### Task brief
Filter the entries below, keeping only lines with "elements".

Stored data:
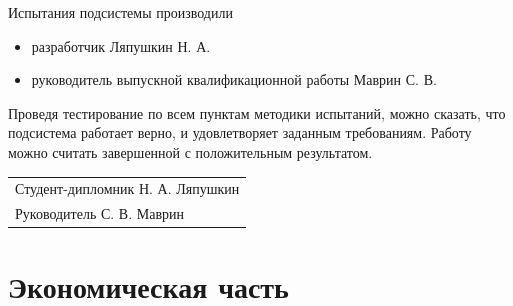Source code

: \documentclass[a4paper]{extarticle}
\numberwithin{equation}{section}
\begin{document}
Испытания подсистемы производили
\begin{itemize}
\item разработчик Ляпушкин Н. А.
\item руководитель выпускной квалификационной работы Маврин С. В.
\end{itemize}\par
Проведя тестирование по всем пунктам методики испытаний, можно сказать, что подсистема работает верно, и удовлетворяет заданным требованиям. Работу можно считать завершенной с положительным результатом.
\vfill
\begin{flushright}
\begin{tabular}{p{}}
  Студент-дипломник \hrulefill Н. А. Ляпушкин \\
  Руководитель \hrulefill С. В. Маврин
\end{tabular}
\end{flushright}

\newpage
\section{Экономическая часть}
\end{document}
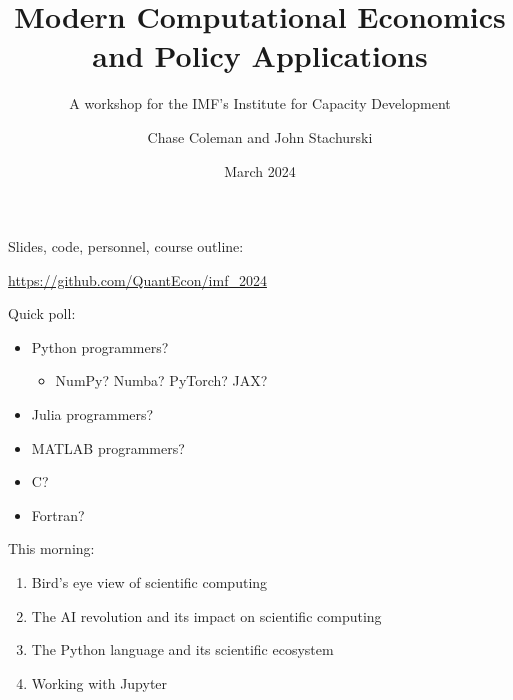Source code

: \documentclass[
    xcolor={svgnames,dvipsnames},
    hyperref={colorlinks, citecolor=DeepPink4, linkcolor=DarkRed, urlcolor=DarkBlue}
    ]{beamer}  %
\title{Modern Computational Economics \\ and Policy Applications}
\subtitle{A workshop for the IMF's Institute for Capacity Development}
\author{Chase Coleman and John Stachurski}
\date{March 2024}
\newcommand{\1}{\mathbbm 1}
\begin{document}
\begin{frame}
  \titlepage
\end{frame}




\begin{frame}
    
    Slides, code, personnel, course outline:

    \vspace{0.5em}
    \vspace{0.5em}
    \vspace{0.5em}
    \begin{center}
    \url{https://github.com/QuantEcon/imf_2024}
    \end{center}

\end{frame}

\begin{frame}
    
    Quick poll:

    \begin{itemize}
        \item Python programmers?
    \vspace{0.5em}
            \begin{itemize}
                \item NumPy?  Numba?  PyTorch? JAX?
            \end{itemize}
    \vspace{0.5em}
        \item Julia programmers?
    \vspace{0.5em}
        \item MATLAB programmers?
    \vspace{0.5em}
        \item C?
    \vspace{0.5em}
        \item Fortran?
    \end{itemize}
    
\end{frame}

\begin{frame}
    
    This morning:

    \begin{enumerate}
        \item Bird's eye view of scientific computing
        \vspace{0.5em}
        \item The AI revolution and its impact on scientific computing
        \vspace{0.5em}
        \item The Python language and its scientific ecosystem
        \vspace{0.5em}
        \item Working with Jupyter
    \end{enumerate}

\end{frame}
\end{document}
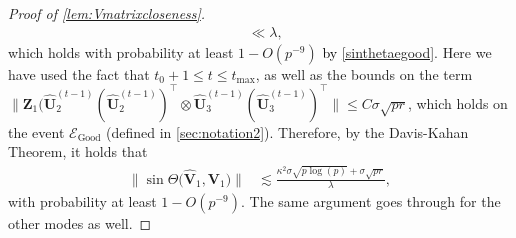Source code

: \documentclass[10pt]{article}
\newcommand{\0}{{\mathbf{0}}}
\newcommand{\1}{{\mathbf{1}}}
\renewcommand{\t}{^{\top}}
\newcommand{\uhat}{\mathbf{\hat{U}}}
\renewcommand{\hat}{\widehat}
\renewcommand{\hat}{\widehat}
\begin{document}
\begin{proof}[Proof of \cref{lem:Vmatrixcloseness}]
\begin{align}
    &\ll \lambda, \nonumber
\end{align}
which holds with probability at least $1 - O(p^{-9})$ \textcolor{black}{by \eqref{sinthetaegood}}.  Here we have used the fact that $t_0 + 1 \leq t \leq t_{\max}$, as well as the bounds on the term $\|\mathbf{Z}_1 \big( \uhat_2^{(t-1)} (\uhat_2^{(t-1)})\t \otimes \uhat_3^{(t-1)} (\uhat_3^{(t-1)})\t \| \leq C \sigma \sqrt{pr}$, which holds on the event $\mathcal{E}_{\mathrm{Good}}$ (defined in \cref{sec:notation2}).  Therefore, by the Davis-Kahan Theorem, it holds that
\begin{align*}
    \| \sin\Theta\big( \mathbf{\hat V}_1 ,\mathbf{V}_1 \big) \| &\lesssim \frac{\kappa^2 \sigma \sqrt{p\log(p)} + \sigma \sqrt{pr}}{\lambda},
\end{align*}
with probability at least $1 - O(p^{-9})$. The same argument goes through for the other modes as well. 


\end{proof}
\end{document}
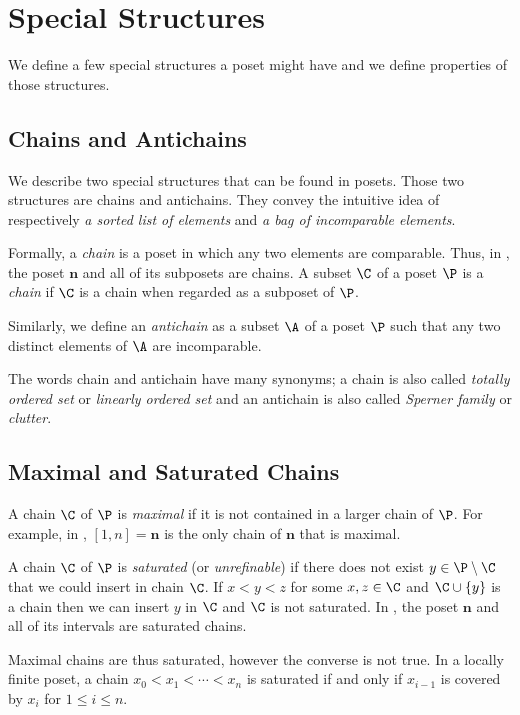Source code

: \section{Special Structures}

We define a few special structures a poset might have and we define properties
of those structures.

\subsection{Chains and Antichains}

We describe two special structures that can be found in
posets. Those two structures are chains and antichains.
They convey the intuitive idea of respectively \emph{a sorted list of
elements} and \emph{a bag of incomparable elements}.

Formally, a \emph{chain} is a poset in which any two elements are
comparable. Thus, in , the poset $\bm{n}$ and all of its
subposets are chains. A subset $\C$ of a poset $\P$ is a \emph{chain} if $\C$ is a
chain when regarded as a subposet of $\P$.

Similarly, we define an \emph{antichain} as a subset $\A$ of a poset $\P$ such
that any two distinct elements of $\A$ are incomparable.

The words chain and antichain have many synonyms; a chain is also called
\emph{totally ordered set} or \emph{linearly ordered set} and an
antichain is also called \emph{Sperner family} or \emph{clutter}.

\subsection{Maximal and Saturated Chains}

A chain \(\C\) of \(\P\) is \emph{maximal} if it is not contained in a larger
chain of $\P$. For example, in , $[1, n] = \bm{n}$ is the
only chain of $\bm{n}$ that is maximal.

A chain $\C$ of $\P$ is \emph{saturated} (or \emph{unrefinable}) if there does not exist
$y \in \P \setminus \C$ that we could insert in chain $\C$. If $x < y < z$ for
some $x, z \in \C$ and $\C \cup \left\{{y}\right\}$ is a chain then we can insert
$y$ in $\C$ and $\C$ is not saturated. In , the poset
$\bm{n}$ and all of its intervals are saturated chains.

Maximal chains are thus saturated, however the converse is not true. In a
locally finite poset, a chain $x_0 < x_1 < \cdots < x_n$ is saturated if and
only if $x_{i-1}$ is covered by $x_i$ for $1 \le i \le n$.



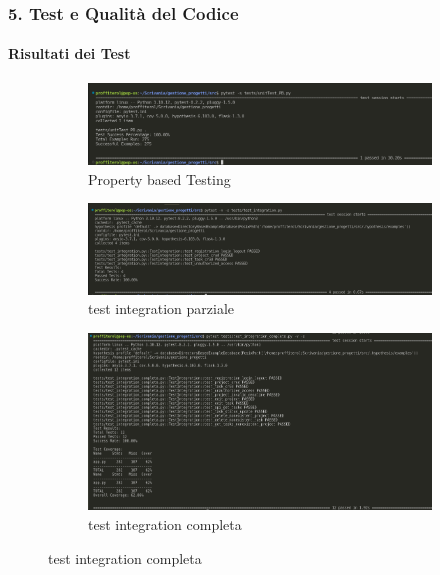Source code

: \documentclass{beamer}
\begin{document}
\begin{frame}
\frametitle{5. Test e Qualità del Codice}
\framesubtitle{Risultati dei Test}
\begin{figure}[h!]
    \centering
    \begin{subfigure}[b]{0.45\textwidth}
        \centering
        \includegraphics[width=\textwidth]{test_PB.png}
        \caption{Property based Testing}

    \end{subfigure}
    \hfill
    \begin{subfigure}[b]{0.45\textwidth}
        \centering
        \includegraphics[width=\textwidth]{test_integration.png}
        \caption{test integration parziale}
    \end{subfigure}
      \hfill
    \begin{subfigure}[b]{0.45\textwidth}
        \centering
        \includegraphics[width=\textwidth]{test_integration_completa.png}
        \caption{test integration completa}
    \end{subfigure}
\end{figure}
\end{frame}
\end{document}
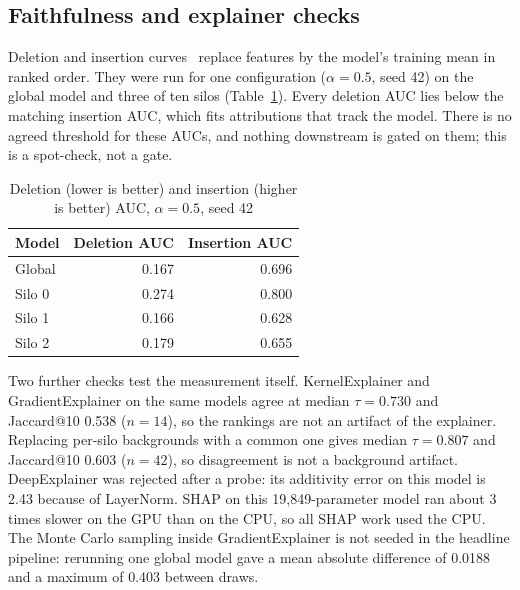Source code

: \subsection{Faithfulness and explainer checks}
Deletion and insertion curves~\cite{petsiuk2018} replace features by the model's
training mean in ranked order. They were run for one configuration ($\alpha=0.5$, seed %
42) on the global model and three of ten silos (Table~\ref{tab:faith}). Every deletion %
AUC lies below the matching insertion AUC, which fits attributions that track the
model. There is no agreed threshold for these AUCs, and nothing downstream is gated on
them; this is a spot-check, not a gate.

\begin{table}[h]
\centering
\caption{Deletion (lower is better) and insertion (higher is better) AUC, $\alpha=0.5$, seed 42} %
\label{tab:faith}
\footnotesize
\begin{tabular}{@{}lrr@{}}
\toprule
Model & Deletion AUC & Insertion AUC\\
\midrule
Global & 0.167 & 0.696\\ %
Silo 0 & 0.274 & 0.800\\ %
Silo 1 & 0.166 & 0.628\\ %
Silo 2 & 0.179 & 0.655\\ %
\bottomrule
\end{tabular}
\end{table}

Two further checks test the measurement itself. KernelExplainer and GradientExplainer
on the same models agree at median $\tau=0.730$ and Jaccard@10 0.538 ($n=14$), so the %
rankings are not an artifact of the explainer. Replacing per-silo backgrounds with a
common one gives median $\tau=0.807$ and Jaccard@10 0.603 ($n=42$), so disagreement is %
not a background artifact. DeepExplainer was rejected after a probe: its additivity error
on this model is 2.43 because of LayerNorm. SHAP on this 19,849-parameter model ran %
about 3 times slower on the GPU than on the CPU, so all SHAP work used the CPU. The %
Monte Carlo sampling inside GradientExplainer is not seeded in the headline pipeline:
rerunning one global model gave a mean absolute difference of 0.0188 and a maximum of %
0.403 between draws. %

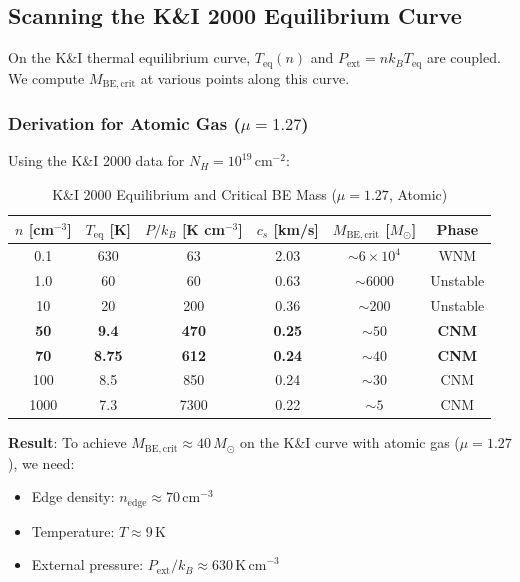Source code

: \documentclass[11pt,a4paper]{article}
\newcommand{\Msun}{M_\odot}
\begin{document}
\subsection{Scanning the K\&I 2000 Equilibrium Curve}

On the K\&I thermal equilibrium curve, $T_\mathrm{eq}(n)$ and $P_\mathrm{ext} = n k_B T_\mathrm{eq}$
are coupled. We compute $M_\mathrm{BE,crit}$ at various points along this curve.

\subsubsection{Derivation for Atomic Gas ($\mu = 1.27$)}

Using the K\&I 2000 data for $N_H = 10^{19}\,\mathrm{cm}^{-2}$:

\begin{table}[h]
\centering
\caption{K\&I 2000 Equilibrium and Critical BE Mass ($\mu = 1.27$, Atomic)}
\label{tab:ki2000_be_mass}
\begin{tabular}{cccccc}
\toprule
\textbf{$n$ [cm$^{-3}$]} & \textbf{$T_\mathrm{eq}$ [K]} & \textbf{$P/k_B$ [K cm$^{-3}$]} & \textbf{$c_s$ [km/s]} & \textbf{$M_\mathrm{BE,crit}$ [$\Msun$]} & \textbf{Phase} \\
\midrule
0.1 & 630 & 63 & 2.03 & $\sim 6 \times 10^4$ & WNM \\
1.0 & 60 & 60 & 0.63 & $\sim 6000$ & Unstable \\
10 & 20 & 200 & 0.36 & $\sim 200$ & Unstable \\
\textbf{50} & \textbf{9.4} & \textbf{470} & \textbf{0.25} & \textbf{$\sim 50$} & \textbf{CNM} \\
\textbf{70} & \textbf{8.75} & \textbf{612} & \textbf{0.24} & \textbf{$\sim 40$} & \textbf{CNM} \\
100 & 8.5 & 850 & 0.24 & $\sim 30$ & CNM \\
1000 & 7.3 & 7300 & 0.22 & $\sim 5$ & CNM \\
\bottomrule
\end{tabular}
\end{table}

\textbf{Result}: To achieve $M_\mathrm{BE,crit} \approx 40\,\Msun$ on the K\&I curve with
atomic gas ($\mu = 1.27$), we need:
\begin{itemize}
    \item Edge density: $n_\mathrm{edge} \approx 70\,\mathrm{cm}^{-3}$
    \item Temperature: $T \approx 9\,\mathrm{K}$
    \item External pressure: $P_\mathrm{ext}/k_B \approx 630\,\mathrm{K\,cm}^{-3}$
\end{itemize}
\end{document}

### Solution to this problem
elements} and \emph{a bag of incomparable elements}.
Formally, a \emph{chain} is a poset in which any two elements are
that any two distinct elements of $\A$ are incomparable.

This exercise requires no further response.